The title is singularly misleading. The Catholic Digest is not really a “digest” at all: C.D. originates more than 75% of its material (mainly by planting articles in other Roman Catholic magazines). Although it is run by priests, the magazine is not a church property; it is a tax-paying private corporation that grosses $5,000,000 a year. Its contents are preponderantly secular, right down to the ads: in C.D.’s pages, an advertisement offering a $6.95 rosary containing “earth from catacombs of Rome” competes with a suggestion from the Christian Brothers of California to serve their newest wine “well chilled at cocktail hour.” One in seven of C.D.’s readers is a non-Catholic-and that one is repeatedly urged to write in and challenge church dictum on everything from bullfighting to Evangelist Billy Graham.*
In 25 years of publication—a birthday observed with a silver anniversary issue last week—the monthly Catholic Digest has become the least ecclesiastical, and the most widely accepted, publication produced under the auspices of the Roman Catholic Church. Its paid circulation of 751,178 is surpassed among Catholic magazines only by Columbia (1,070,361), published largely for the Knights of Columbus, a fraternal order for Catholic laity. C.D. is printed in five languages and ten international editions (for Britain and Ireland, Belgium, The Netherlands, India, Italy, Germany, Austria, Switzerland, France and the Philippines), and it is the only Catholic publication with a national newsstand sale (15,000 a month). C.D. is the most successful magazine of the largest periodical publisher in the U.S.: the Roman Catholic Church (535 newspapers and magazines, with a total paid circulation of 28,867,774).

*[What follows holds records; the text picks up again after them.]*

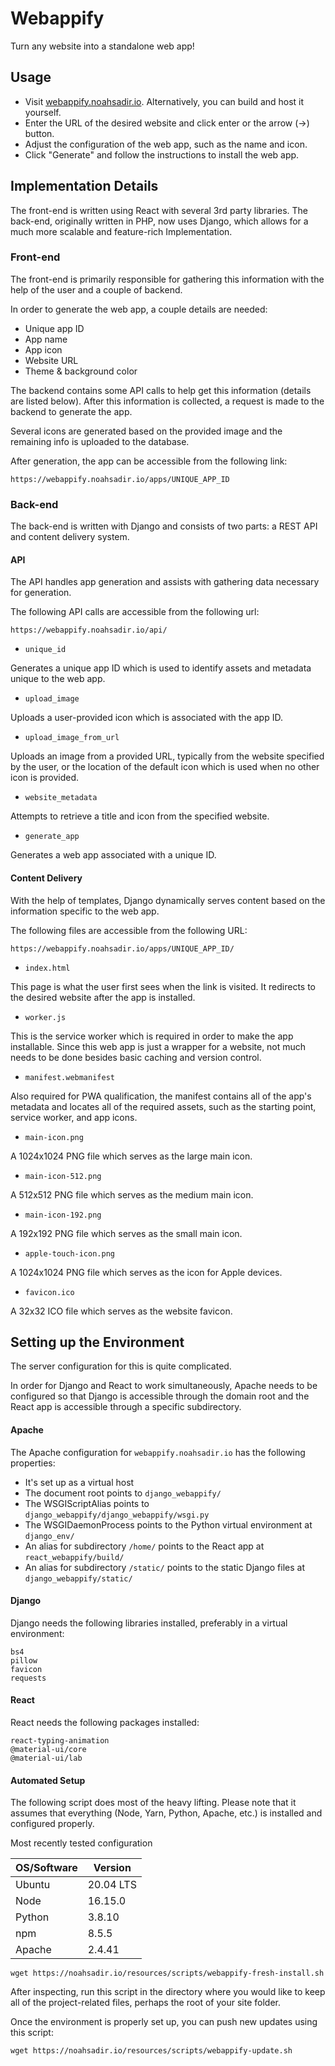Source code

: # Webappify

Turn any website into a standalone web app!

## Usage

- Visit [webappify.noahsadir.io](https://webappify.noahsadir.io). Alternatively, you can build and host it yourself.
- Enter the URL of the desired website and click enter or the arrow (->) button.
- Adjust the configuration of the web app, such as the name and icon.
- Click "Generate" and follow the instructions to install the web app.

## Implementation Details

The front-end is written using React with several 3rd party libraries. The back-end, originally written in PHP, now uses Django, which allows for a much more scalable and feature-rich Implementation.

### Front-end

The front-end is primarily responsible for gathering this information with the help of the user and a couple of backend.

In order to generate the web app, a couple details are needed:
- Unique app ID
- App name
- App icon
- Website URL
- Theme & background color

The backend contains some API calls to help get this information (details are listed below). After this information is collected, a request is made to the backend to generate the app.

Several icons are generated based on the provided image and the remaining info is uploaded to the database.

After generation, the app can be accessible from the following link:
```
https://webappify.noahsadir.io/apps/UNIQUE_APP_ID
```

### Back-end

The back-end is written with Django and consists of two parts: a REST API and content delivery system.

#### API

The API handles app generation and assists with gathering data necessary for generation.

The following API calls are accessible from the following url:
```
https://webappify.noahsadir.io/api/
```

- ```unique_id```

Generates a unique app ID which is used to identify assets and metadata unique to the web app.

- ```upload_image```

Uploads a user-provided icon which is associated with the app ID.

- ```upload_image_from_url```

Uploads an image from a provided URL, typically from the website specified by the user, or the location of the default icon which is used when no other icon is provided.

- ```website_metadata```

Attempts to retrieve a title and icon from the specified website.

- ```generate_app```

Generates a web app associated with a unique ID.

#### Content Delivery

With the help of templates, Django dynamically serves content based on the information specific to the web app.

The following files are accessible from the following URL:
```
https://webappify.noahsadir.io/apps/UNIQUE_APP_ID/
```

- ```index.html```

This page is what the user first sees when the link is visited. It redirects to the desired website after the app is installed.

- ```worker.js```

This is the service worker which is required in order to make the app installable. Since this web app is just a wrapper for a website, not much needs to be done besides basic caching and version control.

- ```manifest.webmanifest```

Also required for PWA qualification, the manifest contains all of the app's metadata and locates all of the required assets, such as the starting point, service worker, and app icons.

- ```main-icon.png```

A 1024x1024 PNG file which serves as the large main icon.

- ```main-icon-512.png```

A 512x512 PNG file which serves as the medium main icon.

- ```main-icon-192.png```

A 192x192 PNG file which serves as the small main icon.

- ```apple-touch-icon.png```

A 1024x1024 PNG file which serves as the icon for Apple devices.

- ```favicon.ico```

A 32x32 ICO file which serves as the website favicon.

## Setting up the Environment

The server configuration for this is quite complicated.

In order for Django and React to work simultaneously, Apache needs to be configured so that Django is accessible through the domain root and the React app is accessible through a specific subdirectory.

#### Apache

The Apache configuration for ```webappify.noahsadir.io``` has the following properties:
- It's set up as a virtual host
- The document root points to ```django_webappify/```
- The WSGIScriptAlias points to ```django_webappify/django_webappify/wsgi.py```
- The WSGIDaemonProcess points to the Python virtual environment at ```django_env/```
- An alias for subdirectory ```/home/``` points to the React app at ```react_webappify/build/```
- An alias for subdirectory ```/static/``` points to the static Django files at ```django_webappify/static/```

#### Django

Django needs the following libraries installed, preferably in a virtual environment:
```
bs4
pillow
favicon
requests
```

#### React

React needs the following packages installed:
```
react-typing-animation
@material-ui/core
@material-ui/lab
```

#### Automated Setup

The following script does most of the heavy lifting. Please note that it assumes that everything (Node, Yarn, Python, Apache, etc.) is installed and configured properly.

Most recently tested configuration

OS/Software | Version
----------- | ---------
Ubuntu      | 20.04 LTS
Node        | 16.15.0
Python      | 3.8.10
npm         | 8.5.5
Apache      | 2.4.41

```
wget https://noahsadir.io/resources/scripts/webappify-fresh-install.sh
```
After inspecting, run this script in the directory where you would like to keep all of the project-related files, perhaps the root of your site folder.

Once the environment is properly set up, you can push new updates using this script:
```
wget https://noahsadir.io/resources/scripts/webappify-update.sh
```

“All That Is Pure.” C.D.’s approach has not always been secular. Born in 1936 in the cellar of the chancery of the Cathedral of St. Paul, Minn., the Catholic Digest of Catholic Books and Magazines, as it was then called, took its inspiration and format from the Reader’s Digest, its contents from other Catholic magazines, and its charter from St. Paul (Philippians 4): “All that rings true, all that commands reverence, and all that makes for right; all that is pure, all that is lovely, all that is gracious in the telling.”

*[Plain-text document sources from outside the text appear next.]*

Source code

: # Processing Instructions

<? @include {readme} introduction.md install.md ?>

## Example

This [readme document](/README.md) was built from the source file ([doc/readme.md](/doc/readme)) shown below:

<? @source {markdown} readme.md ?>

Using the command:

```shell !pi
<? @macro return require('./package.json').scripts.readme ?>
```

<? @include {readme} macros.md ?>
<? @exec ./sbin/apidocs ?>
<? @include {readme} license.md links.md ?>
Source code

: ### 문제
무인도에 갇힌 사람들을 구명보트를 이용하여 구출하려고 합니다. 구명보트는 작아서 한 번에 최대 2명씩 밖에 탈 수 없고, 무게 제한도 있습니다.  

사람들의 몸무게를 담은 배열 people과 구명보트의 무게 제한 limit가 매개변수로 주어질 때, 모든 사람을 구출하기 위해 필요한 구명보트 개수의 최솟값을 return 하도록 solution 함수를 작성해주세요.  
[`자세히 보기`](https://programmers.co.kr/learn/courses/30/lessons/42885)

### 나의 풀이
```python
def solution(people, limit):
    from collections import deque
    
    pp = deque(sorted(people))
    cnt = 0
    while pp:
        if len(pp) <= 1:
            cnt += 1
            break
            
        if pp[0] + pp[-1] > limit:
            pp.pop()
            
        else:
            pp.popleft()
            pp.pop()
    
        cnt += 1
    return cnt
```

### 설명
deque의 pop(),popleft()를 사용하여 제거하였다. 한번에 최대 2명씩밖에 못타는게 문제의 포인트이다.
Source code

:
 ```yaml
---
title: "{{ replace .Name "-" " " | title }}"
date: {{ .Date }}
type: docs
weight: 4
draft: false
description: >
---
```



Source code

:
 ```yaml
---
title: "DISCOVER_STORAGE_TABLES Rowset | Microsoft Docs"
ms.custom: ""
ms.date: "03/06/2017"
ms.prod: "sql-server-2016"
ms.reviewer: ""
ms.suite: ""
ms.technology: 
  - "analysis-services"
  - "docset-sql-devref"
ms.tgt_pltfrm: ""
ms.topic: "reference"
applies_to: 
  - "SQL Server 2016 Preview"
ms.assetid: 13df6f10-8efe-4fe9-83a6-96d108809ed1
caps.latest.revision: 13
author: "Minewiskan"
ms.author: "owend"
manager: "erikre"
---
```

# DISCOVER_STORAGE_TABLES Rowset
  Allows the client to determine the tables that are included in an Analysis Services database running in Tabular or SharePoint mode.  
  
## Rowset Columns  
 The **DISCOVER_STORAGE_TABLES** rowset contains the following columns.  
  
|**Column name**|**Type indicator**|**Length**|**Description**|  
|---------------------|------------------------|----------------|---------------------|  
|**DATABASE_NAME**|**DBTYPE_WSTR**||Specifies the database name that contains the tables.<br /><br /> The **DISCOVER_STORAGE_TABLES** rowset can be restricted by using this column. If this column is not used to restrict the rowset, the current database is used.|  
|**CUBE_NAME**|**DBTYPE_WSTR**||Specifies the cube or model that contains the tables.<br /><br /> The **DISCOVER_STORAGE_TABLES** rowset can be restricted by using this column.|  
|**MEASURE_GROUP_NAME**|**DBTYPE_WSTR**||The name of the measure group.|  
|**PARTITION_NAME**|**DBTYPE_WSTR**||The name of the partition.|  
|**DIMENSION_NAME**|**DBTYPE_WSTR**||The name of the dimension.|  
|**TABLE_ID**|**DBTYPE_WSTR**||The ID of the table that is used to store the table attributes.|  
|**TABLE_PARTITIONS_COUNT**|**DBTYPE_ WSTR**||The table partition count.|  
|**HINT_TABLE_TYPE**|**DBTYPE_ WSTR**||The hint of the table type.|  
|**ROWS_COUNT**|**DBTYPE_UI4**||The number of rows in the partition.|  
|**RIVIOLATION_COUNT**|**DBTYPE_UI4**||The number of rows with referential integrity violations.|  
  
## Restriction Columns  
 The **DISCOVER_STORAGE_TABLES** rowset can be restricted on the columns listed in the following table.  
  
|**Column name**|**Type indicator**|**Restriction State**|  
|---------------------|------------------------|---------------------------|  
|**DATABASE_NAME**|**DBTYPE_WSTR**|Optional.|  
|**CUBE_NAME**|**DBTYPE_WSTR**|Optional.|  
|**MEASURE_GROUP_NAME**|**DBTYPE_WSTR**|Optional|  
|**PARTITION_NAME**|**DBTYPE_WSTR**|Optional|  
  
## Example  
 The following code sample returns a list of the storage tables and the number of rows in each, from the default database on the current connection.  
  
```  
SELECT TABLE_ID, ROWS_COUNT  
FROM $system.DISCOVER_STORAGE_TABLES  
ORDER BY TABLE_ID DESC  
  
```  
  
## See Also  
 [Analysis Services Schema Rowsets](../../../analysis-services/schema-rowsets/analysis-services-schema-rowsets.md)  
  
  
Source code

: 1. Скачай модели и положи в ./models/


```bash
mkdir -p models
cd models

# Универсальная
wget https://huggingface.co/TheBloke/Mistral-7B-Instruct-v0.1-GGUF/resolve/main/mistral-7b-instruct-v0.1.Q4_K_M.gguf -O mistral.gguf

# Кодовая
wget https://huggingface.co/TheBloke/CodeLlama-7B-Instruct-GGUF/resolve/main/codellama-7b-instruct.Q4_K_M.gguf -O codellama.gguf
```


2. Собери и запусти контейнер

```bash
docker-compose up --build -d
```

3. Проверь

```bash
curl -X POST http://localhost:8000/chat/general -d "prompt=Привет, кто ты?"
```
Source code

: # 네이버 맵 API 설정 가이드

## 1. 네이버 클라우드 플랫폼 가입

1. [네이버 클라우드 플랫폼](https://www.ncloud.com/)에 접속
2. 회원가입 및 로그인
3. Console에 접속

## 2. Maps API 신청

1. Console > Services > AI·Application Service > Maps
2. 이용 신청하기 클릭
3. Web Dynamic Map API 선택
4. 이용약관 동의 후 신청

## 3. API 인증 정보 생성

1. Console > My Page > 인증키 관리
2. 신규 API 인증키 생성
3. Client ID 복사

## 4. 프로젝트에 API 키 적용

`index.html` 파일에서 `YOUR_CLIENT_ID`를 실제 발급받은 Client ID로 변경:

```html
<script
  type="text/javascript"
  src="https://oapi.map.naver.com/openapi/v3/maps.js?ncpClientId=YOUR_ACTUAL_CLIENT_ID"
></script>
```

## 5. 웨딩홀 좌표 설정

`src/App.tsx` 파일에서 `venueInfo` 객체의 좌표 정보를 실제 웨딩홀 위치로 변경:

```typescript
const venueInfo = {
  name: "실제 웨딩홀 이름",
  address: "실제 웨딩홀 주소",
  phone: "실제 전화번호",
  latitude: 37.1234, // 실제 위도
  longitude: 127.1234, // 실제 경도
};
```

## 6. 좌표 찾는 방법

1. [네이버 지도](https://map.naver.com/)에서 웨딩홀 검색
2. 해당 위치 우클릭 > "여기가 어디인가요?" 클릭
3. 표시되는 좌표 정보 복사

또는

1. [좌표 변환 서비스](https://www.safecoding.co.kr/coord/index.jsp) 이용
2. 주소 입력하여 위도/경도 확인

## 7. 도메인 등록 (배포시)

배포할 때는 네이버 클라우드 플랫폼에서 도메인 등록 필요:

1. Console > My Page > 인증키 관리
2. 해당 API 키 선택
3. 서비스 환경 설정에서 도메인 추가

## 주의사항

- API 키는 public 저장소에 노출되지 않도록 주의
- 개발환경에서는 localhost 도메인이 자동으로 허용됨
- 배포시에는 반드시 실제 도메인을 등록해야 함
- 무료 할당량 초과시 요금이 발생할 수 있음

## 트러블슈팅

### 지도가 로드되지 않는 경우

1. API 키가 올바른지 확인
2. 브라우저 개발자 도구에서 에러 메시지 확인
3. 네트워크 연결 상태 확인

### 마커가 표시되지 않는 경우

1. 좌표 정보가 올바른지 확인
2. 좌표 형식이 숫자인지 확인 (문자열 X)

The words of St. Paul still grace C.D.’s masthead, but the Rev. Louis A. Gales and the Rev. Paul C. Bussard, the magazine’s creators, quickly discovered that “sermons don’t sell.” The magazine opened its pages to reprints from the lay press; it has accepted advertisements—thoroughly screened—since 1955. Says Father Bussard, now C.D.’s publisher: “We decided to be Catholic with a little c as well as a capital C.”
Balanced Diet. C.D. maintains its balance by limiting undisguisedly religious material to 15% of editorial content—and many of the religious articles themselves take a general-interest approach, e.g., “Those TV Priests,” a reprint from Today magazine concluding that on television, priests apparently come in only two styles: “Father” Bing Crosby and “Father” Barry Fitzgerald.
By purveying its varied reading diet, Catholic Digest has grown into something resembling big business. Besides its two creators and its present editor, the Rev. T. Kenneth Ryan, 56, the magazine employs a fulltime staff of 100, with correspondents and offices all over the U.S. and Europe. Like the Reader’s Digest, it has its own book club (56,000 members), from time to time also publishes profitable hardcover anthologies drawn from back issues. Next year it will begin publishing a FORTUNE-sized magazine geared to the $4 billion Catholic trade market in the U.S.—schools, churches, hospitals, monasteries, convents and the like. But for all its concessions to secularism and mass appeal, C.D. has not lost track of its religious foundations. “Our primary purpose,” said Father Bussard last week, “is not to make money, but to extend the influence of the magazine. Publishing in the Catholic Church is only an extension of preaching the Gospel.”
*On Billy: the Roman Catholic Church does not disapprove, but advises Catholics not to attend his services, which are non-Catholic. On bullfighting: no church law against it, although in some places clergymen may be forbidden to attend.